What does from __future__ import absolute_import actually do?
The changelog is sloppily worded. from __future__ import absolute_import
does not care about whether something is part of the standard library, and import string
will not always give you the standard-library module with absolute imports on.
from __future__ import absolute_import
means that if you import string
, Python will always look for a top-level string
module, rather than current_package.string
. However, it does not affect the logic Python uses to decide what file is the string
module. When you do
python pkg/script.py
pkg/script.py
doesn't look like part of a package to Python. Following the normal procedures, the pkg
directory is added to the path, and all .py
files in the pkg
directory look like top-level modules. import string
finds pkg/string.py
not because it's doing a relative import, but because pkg/string.py
appears to be the top-level module string
. The fact that this isn't the standard-library string
module doesn't come up.
To run the file as part of the pkg
package, you could do
python -m pkg.script
In this case, the pkg
directory will not be added to the path.
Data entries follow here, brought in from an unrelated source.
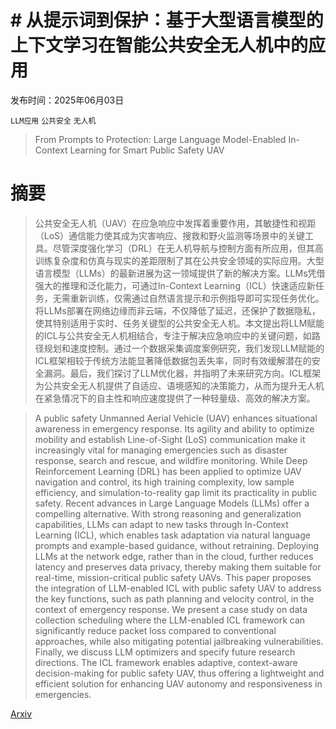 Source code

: # # 从提示词到保护：基于大型语言模型的上下文学习在智能公共安全无人机中的应用

发布时间：2025年06月03日

`LLM应用` `公共安全` `无人机`

> From Prompts to Protection: Large Language Model-Enabled In-Context Learning for Smart Public Safety UAV

# 摘要

> 公共安全无人机（UAV）在应急响应中发挥着重要作用，其敏捷性和视距（LoS）通信能力使其成为灾害响应、搜救和野火监测等场景中的关键工具。尽管深度强化学习（DRL）在无人机导航与控制方面有所应用，但其高训练复杂度和仿真与现实的差距限制了其在公共安全领域的实际应用。大型语言模型（LLMs）的最新进展为这一领域提供了新的解决方案。LLMs凭借强大的推理和泛化能力，可通过In-Context Learning（ICL）快速适应新任务，无需重新训练，仅需通过自然语言提示和示例指导即可实现任务优化。将LLMs部署在网络边缘而非云端，不仅降低了延迟，还保护了数据隐私，使其特别适用于实时、任务关键型的公共安全无人机。本文提出将LLM赋能的ICL与公共安全无人机相结合，专注于解决应急响应中的关键问题，如路径规划和速度控制。通过一个数据采集调度案例研究，我们发现LLM赋能的ICL框架相较于传统方法能显著降低数据包丢失率，同时有效缓解潜在的安全漏洞。最后，我们探讨了LLM优化器，并指明了未来研究方向。ICL框架为公共安全无人机提供了自适应、语境感知的决策能力，从而为提升无人机在紧急情况下的自主性和响应速度提供了一种轻量级、高效的解决方案。


> A public safety Unmanned Aerial Vehicle (UAV) enhances situational awareness in emergency response. Its agility and ability to optimize mobility and establish Line-of-Sight (LoS) communication make it increasingly vital for managing emergencies such as disaster response, search and rescue, and wildfire monitoring. While Deep Reinforcement Learning (DRL) has been applied to optimize UAV navigation and control, its high training complexity, low sample efficiency, and simulation-to-reality gap limit its practicality in public safety. Recent advances in Large Language Models (LLMs) offer a compelling alternative. With strong reasoning and generalization capabilities, LLMs can adapt to new tasks through In-Context Learning (ICL), which enables task adaptation via natural language prompts and example-based guidance, without retraining. Deploying LLMs at the network edge, rather than in the cloud, further reduces latency and preserves data privacy, thereby making them suitable for real-time, mission-critical public safety UAVs. This paper proposes the integration of LLM-enabled ICL with public safety UAV to address the key functions, such as path planning and velocity control, in the context of emergency response. We present a case study on data collection scheduling where the LLM-enabled ICL framework can significantly reduce packet loss compared to conventional approaches, while also mitigating potential jailbreaking vulnerabilities. Finally, we discuss LLM optimizers and specify future research directions. The ICL framework enables adaptive, context-aware decision-making for public safety UAV, thus offering a lightweight and efficient solution for enhancing UAV autonomy and responsiveness in emergencies.

[Arxiv](https://arxiv.org/abs/2506.02649)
However, the current directory will be added to the path.
You can also add some boilerplate to pkg/script.py
to make Python treat it as part of the pkg
package even when run as a file:
if __name__ == '__main__' and __package__ is None:
__package__ = 'pkg'
However, this won't affect sys.path
. You'll need some additional handling to remove the pkg
directory from the path, and if pkg
's parent directory isn't on the path, you'll need to stick that on the path too.
The difference between absolute and relative imports come into play only when you import a module from a package and that module imports an other submodule from that package. See the difference:
$ mkdir pkg
$ touch pkg/__init__.py
$ touch pkg/string.py
$ echo 'import string;print(string.ascii_uppercase)' > pkg/main1.py
$ python2
Python 2.7.9 (default, Dec 13 2014, 18:02:08) [GCC] on linux2
Type "help", "copyright", "credits" or "license" for more information.
>>> import pkg.main1
Traceback (most recent call last):
File "<stdin>", line 1, in <module>
File "pkg/main1.py", line 1, in <module>
import string;print(string.ascii_uppercase)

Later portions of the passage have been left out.